In Thailand a skeleton of rare whale has been discovered which is thought to be in between 3,000 and 5,000 years old which is almost perfectly preserved.
The bones were found in early November some 12km (7.5 miles) off the coast just to the west of Bangkok.
The 12m (39ft) long skeleton is thought to be that of a Bryde’s whale.
Experts hope the find might provide “a window into the past,” especially for research on sea levels and biodiversity.
The partially fossilized bones are “a rare find,” mammal researcher Marcus Chua of the National University of Singapore told the BBC.
“There are few whale subfossils in Asia,” he said, and even fewer ones are “in such good condition”.
Pictures shared by Thailand’s environment minister Varawut Silpa-Archa show the bones apparently almost entirely intact.
According to the politician, more than 80% of the skeleton has so far been recovered, including vertebrae, ribs, fins, and one shoulder blade.
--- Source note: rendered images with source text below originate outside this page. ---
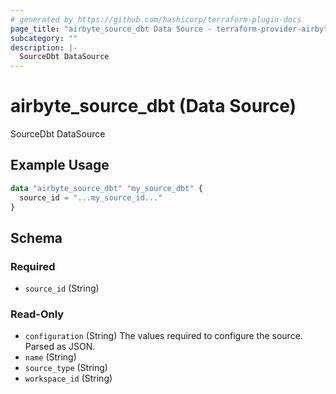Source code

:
 ```yaml
---
# generated by https://github.com/hashicorp/terraform-plugin-docs
page_title: "airbyte_source_dbt Data Source - terraform-provider-airbyte"
subcategory: ""
description: |-
  SourceDbt DataSource
---
```


# airbyte_source_dbt (Data Source)

SourceDbt DataSource

## Example Usage

```terraform
data "airbyte_source_dbt" "my_source_dbt" {
  source_id = "...my_source_id..."
}
```

<!-- schema generated by tfplugindocs -->
## Schema

### Required

- `source_id` (String)

### Read-Only

- `configuration` (String) The values required to configure the source. Parsed as JSON.
- `name` (String)
- `source_type` (String)
- `workspace_id` (String)
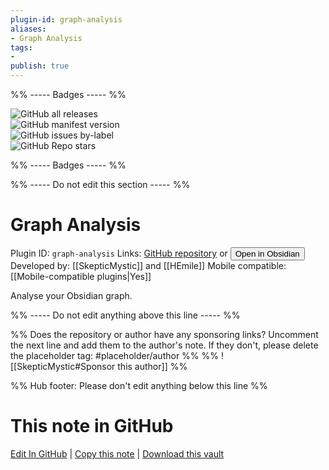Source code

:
 ```yaml
---
plugin-id: graph-analysis
aliases:
- Graph Analysis
tags: 
- 
publish: true
---
```


%% ----- Badges ----- %%

![GitHub all releases](https://img.shields.io/github/downloads/SkepticMystic/graph-analysis/total?color=573E7A&logo=github&style=for-the-badge)   
![GitHub manifest version](https://img.shields.io/github/manifest-json/v/SkepticMystic/graph-analysis?color=573E7A&logo=github&style=for-the-badge)   
![GitHub issues by-label](https://img.shields.io/github/issues/SkepticMystic/graph-analysis/help%20wanted?color=573E7A&logo=github&style=for-the-badge)   
![GitHub Repo stars](https://img.shields.io/github/stars/SkepticMystic/graph-analysis?color=573E7A&logo=github&style=for-the-badge)

%% ----- Badges ----- %%

%% ----- Do not edit this section ----- %%

# Graph Analysis

Plugin ID: `graph-analysis`
Links: [GitHub repository](https://github.com/SkepticMystic/graph-analysis) or [<button id=HH>Open in Obsidian</button>](obsidian://goto-plugin?id=graph-analysis)
Developed by: [[SkepticMystic]] and [[HEmile]]
Mobile compatible: [[Mobile-compatible plugins|Yes]]

Analyse your Obsidian graph.

%% ----- Do not edit anything above this line ----- %% 

%% Does the repository or author have any sponsoring links? Uncomment the next line and add them to the author's note. If they don't, please delete the placeholder tag: #placeholder/author %%
%% ![[SkepticMystic#Sponsor this author]] %%

%% Hub footer: Please don't edit anything below this line %%

# This note in GitHub

<span class="git-footer">[Edit In GitHub](https://github.dev/obsidian-community/obsidian-hub/blob/main/02%20-%20Community%20Expansions/02.05%20All%20Community%20Expansions/Plugins/graph-analysis.md "git-hub-edit-note") | [Copy this note](https://raw.githubusercontent.com/obsidian-community/obsidian-hub/main/02%20-%20Community%20Expansions/02.05%20All%20Community%20Expansions/Plugins/graph-analysis.md "git-hub-copy-note") | [Download this vault](https://github.com/obsidian-community/obsidian-hub/archive/refs/heads/main.zip "git-hub-download-vault") </span>
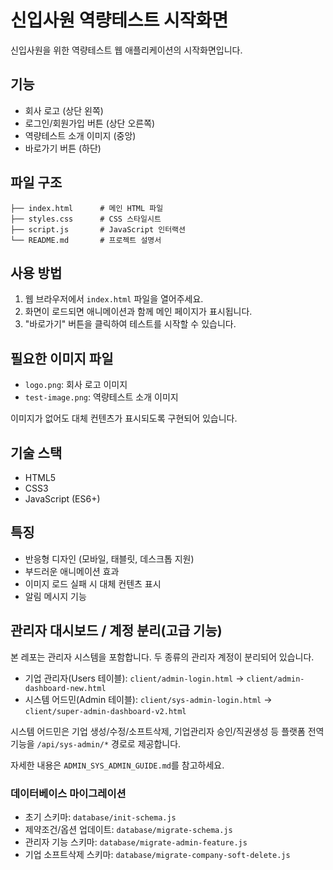 # 신입사원 역량테스트 시작화면

신입사원을 위한 역량테스트 웹 애플리케이션의 시작화면입니다.

## 기능

- 회사 로고 (상단 왼쪽)
- 로그인/회원가입 버튼 (상단 오른쪽)
- 역량테스트 소개 이미지 (중앙)
- 바로가기 버튼 (하단)

## 파일 구조

```
├── index.html      # 메인 HTML 파일
├── styles.css      # CSS 스타일시트
├── script.js       # JavaScript 인터랙션
└── README.md       # 프로젝트 설명서
```

## 사용 방법

1. 웹 브라우저에서 `index.html` 파일을 열어주세요.
2. 화면이 로드되면 애니메이션과 함께 메인 페이지가 표시됩니다.
3. "바로가기" 버튼을 클릭하여 테스트를 시작할 수 있습니다.

## 필요한 이미지 파일

- `logo.png`: 회사 로고 이미지
- `test-image.png`: 역량테스트 소개 이미지

이미지가 없어도 대체 컨텐츠가 표시되도록 구현되어 있습니다.

## 기술 스택

- HTML5
- CSS3
- JavaScript (ES6+)

## 특징

- 반응형 디자인 (모바일, 태블릿, 데스크톱 지원)
- 부드러운 애니메이션 효과
- 이미지 로드 실패 시 대체 컨텐츠 표시
- 알림 메시지 기능 

## 관리자 대시보드 / 계정 분리(고급 기능)

본 레포는 관리자 시스템을 포함합니다. 두 종류의 관리자 계정이 분리되어 있습니다.

- 기업 관리자(Users 테이블): `client/admin-login.html` → `client/admin-dashboard-new.html`
- 시스템 어드민(Admin 테이블): `client/sys-admin-login.html` → `client/super-admin-dashboard-v2.html`

시스템 어드민은 기업 생성/수정/소프트삭제, 기업관리자 승인/직권생성 등 플랫폼 전역 기능을 `/api/sys-admin/*` 경로로 제공합니다.

자세한 내용은 `ADMIN_SYS_ADMIN_GUIDE.md`를 참고하세요.

### 데이터베이스 마이그레이션

- 초기 스키마: `database/init-schema.js`
- 제약조건/옵션 업데이트: `database/migrate-schema.js`
- 관리자 기능 스키마: `database/migrate-admin-feature.js`
- 기업 소프트삭제 스키마: `database/migrate-company-soft-delete.js`
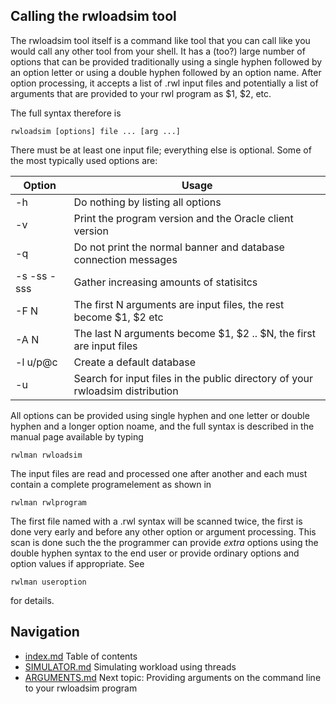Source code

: ## Calling the rwloadsim tool
The rwloadsim tool itself is a command like tool that you can 
call like you would call any other tool from your shell.
It has a (too?) large number of options that can be provided
traditionally using a single hyphen followed by an option letter
or using a double hyphen followed by an option name.
After option processing, it accepts a list of .rwl input files
and potentially a list of arguments that are provided to your rwl
program as $1, $2, etc.

The full syntax therefore is
```
rwloadsim [options] file ... [arg ...]
```
There must be at least one input file; everything else is optional.
Some of the most typically used options are:

|Option|Usage|
|------|-----|
|-h|Do nothing by listing all options|
|-v|Print the program version and the Oracle client version|
|-q|Do not print the normal banner and database connection messages|
|-s -ss -sss|Gather increasing amounts of statisitcs|
|-F N|The first N arguments are input files, the rest become $1, $2 etc|
|-A N|The last N arguments become $1, $2 .. $N, the first are input files|
|-l u/p@c|Create a default database|
|-u|Search for input files in the public directory of your rwloadsim distribution|

All options can be provided using single hyphen and one letter or double hyphen
and a longer option noame, and the full syntax is described
in the manual page available by typing
```
rwlman rwloadsim
```
The input files are read and processed one after another and each must contain
a complete programelement as shown in
```
rwlman rwlprogram
```
The first file named with a .rwl syntax will be scanned twice, the first
is done very early
and before any other option or argument processing.
This scan is done such the the programmer can provide _extra_ options using the
double hyphen syntax to the end user or provide ordinary options and
option values if appropriate. 
See
```
rwlman useroption
```
for details.
## Navigation
* [index.md](index.md) Table of contents
* [SIMULATOR.md](SIMULATOR.md) Simulating workload using threads
* [ARGUMENTS.md](ARGUMENTS.md) Next topic: Providing arguments on the command line to your rwloadsim program

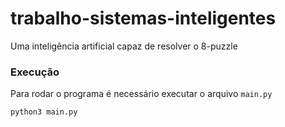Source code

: # trabalho-sistemas-inteligentes
Uma inteligência artificial capaz de resolver o 8-puzzle

### Execução
Para rodar o programa é necessário executar o arquivo `main.py`

```
python3 main.py
```
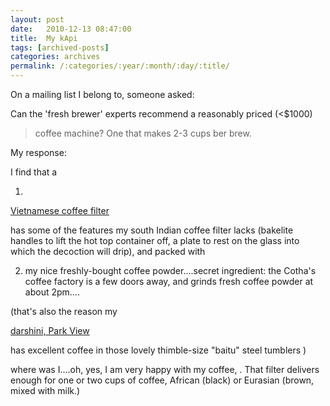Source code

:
 ```yaml
---
layout: post
date:	2010-12-13 08:47:00
title:  My kApi
tags: [archived-posts]
categories: archives
permalink: /:categories/:year/:month/:day/:title/
---
```

On a mailing list I belong to, someone asked:


Can the 'fresh brewer' experts recommend a reasonably priced (<$1000)
> coffee machine? One that makes 2-3 cups ber brew.

My response:


I find that a

1. 
<a href="http://www.ineedcoffee.com/04/vietnamese/"> Vietnamese coffee filter </a>


has some of the features my south Indian coffee filter lacks (bakelite handles to lift the hot top container off, a plate to rest on the glass into which the decoction will drip), and packed with


2. my nice freshly-bought coffee powder....secret ingredient: the Cotha's coffee factory is a few doors away, and grinds fresh coffee powder at about 2pm....

(that's also the reason my 

<a href="http://en.wikipedia.org/wiki/Darshini_%28restaurant%29"> darshini, Park View </a>


has excellent coffee in those lovely thimble-size "baitu" steel tumblers )

where was I....oh, yes, I am very happy with my coffee, . That filter delivers enough for one or two cups of coffee, African (black) or Eurasian (brown, mixed with milk.)
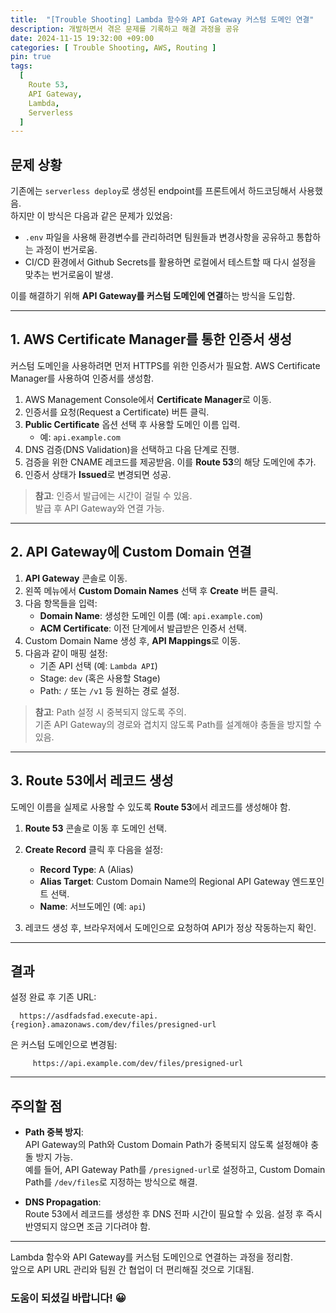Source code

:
 ```yaml
---
title:  "[Trouble Shooting] Lambda 함수와 API Gateway 커스텀 도메인 연결"
description: 개발하면서 겪은 문제를 기록하고 해결 과정을 공유
date: 2024-11-15 19:32:00 +09:00
categories: [ Trouble Shooting, AWS, Routing ]
pin: true
tags:
  [
    Route 53,
    API Gateway,
    Lambda,
    Serverless
  ]
---
```


## 문제 상황

기존에는 `serverless deploy`로 생성된 endpoint를 프론트에서 하드코딩해서 사용했음.  
하지만 이 방식은 다음과 같은 문제가 있었음:

- `.env` 파일을 사용해 환경변수를 관리하려면 팀원들과 변경사항을 공유하고 통합하는 과정이 번거로움.
- CI/CD 환경에서 Github Secrets를 활용하면 로컬에서 테스트할 때 다시 설정을 맞추는 번거로움이 발생.

이를 해결하기 위해 **API Gateway를 커스텀 도메인에 연결**하는 방식을 도입함.

---

## 1. AWS Certificate Manager를 통한 인증서 생성

커스텀 도메인을 사용하려면 먼저 HTTPS를 위한 인증서가 필요함. AWS Certificate Manager를 사용하여 인증서를 생성함.

1. AWS Management Console에서 **Certificate Manager**로 이동.
2. 인증서를 요청(Request a Certificate) 버튼 클릭.
3. **Public Certificate** 옵션 선택 후 사용할 도메인 이름 입력.
    - 예: `api.example.com`
4. DNS 검증(DNS Validation)을 선택하고 다음 단계로 진행.
5. 검증을 위한 CNAME 레코드를 제공받음. 이를 **Route 53**의 해당 도메인에 추가.
6. 인증서 상태가 **Issued**로 변경되면 성공.

> **참고**: 인증서 발급에는 시간이 걸릴 수 있음.  
> 발급 후 API Gateway와 연결 가능.

---

## 2. API Gateway에 Custom Domain 연결

1. **API Gateway** 콘솔로 이동.
2. 왼쪽 메뉴에서 **Custom Domain Names** 선택 후 **Create** 버튼 클릭.
3. 다음 항목들을 입력:
    - **Domain Name**: 생성한 도메인 이름 (예: `api.example.com`)
    - **ACM Certificate**: 이전 단계에서 발급받은 인증서 선택.
4. Custom Domain Name 생성 후, **API Mappings**로 이동.
5. 다음과 같이 매핑 설정:
    - 기존 API 선택 (예: `Lambda API`)
    - Stage: `dev` (혹은 사용할 Stage)
    - Path: `/` 또는 `/v1` 등 원하는 경로 설정.

> **참고**: Path 설정 시 중복되지 않도록 주의.  
> 기존 API Gateway의 경로와 겹치지 않도록 Path를 설계해야 충돌을 방지할 수 있음.

---

## 3. Route 53에서 레코드 생성

도메인 이름을 실제로 사용할 수 있도록 **Route 53**에서 레코드를 생성해야 함.

1. **Route 53** 콘솔로 이동 후 도메인 선택.
2. **Create Record** 클릭 후 다음을 설정:
    - **Record Type**: A (Alias)
    - **Alias Target**: Custom Domain Name의 Regional API Gateway 엔드포인트 선택.
    - **Name**: 서브도메인 (예: `api`)

3. 레코드 생성 후, 브라우저에서 도메인으로 요청하여 API가 정상 작동하는지 확인.

---

## 결과

설정 완료 후 기존 URL:

```   https://asdfadsfad.execute-api.{region}.amazonaws.com/dev/files/presigned-url ```

은 커스텀 도메인으로 변경됨:

```      https://api.example.com/dev/files/presigned-url     ```

---

## 주의할 점

- **Path 중복 방지**:  
  API Gateway의 Path와 Custom Domain Path가 중복되지 않도록 설정해야 충돌 방지 가능.  
  예를 들어, API Gateway Path를 `/presigned-url`로 설정하고, Custom Domain Path를 `/dev/files`로 지정하는 방식으로 해결.

- **DNS Propagation**:  
  Route 53에서 레코드를 생성한 후 DNS 전파 시간이 필요할 수 있음. 설정 후 즉시 반영되지 않으면 조금 기다려야 함.

---

Lambda 함수와 API Gateway를 커스텀 도메인으로 연결하는 과정을 정리함.  
앞으로 API URL 관리와 팀원 간 협업이 더 편리해질 것으로 기대됨.

### 도움이 되셨길 바랍니다! 😀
The skeleton’s head alone is estimated to be about 3m in length.
Mr Chua says the discovery will allow researchers to find out more about the particular species in the past, whether there were any differences compared to today’s Bryde’s whales.
The skeleton will also provide information about the “paleobiological and geological conditions at that time, including sea level estimation, types of sediments, and the contemporary biological communities at that time”.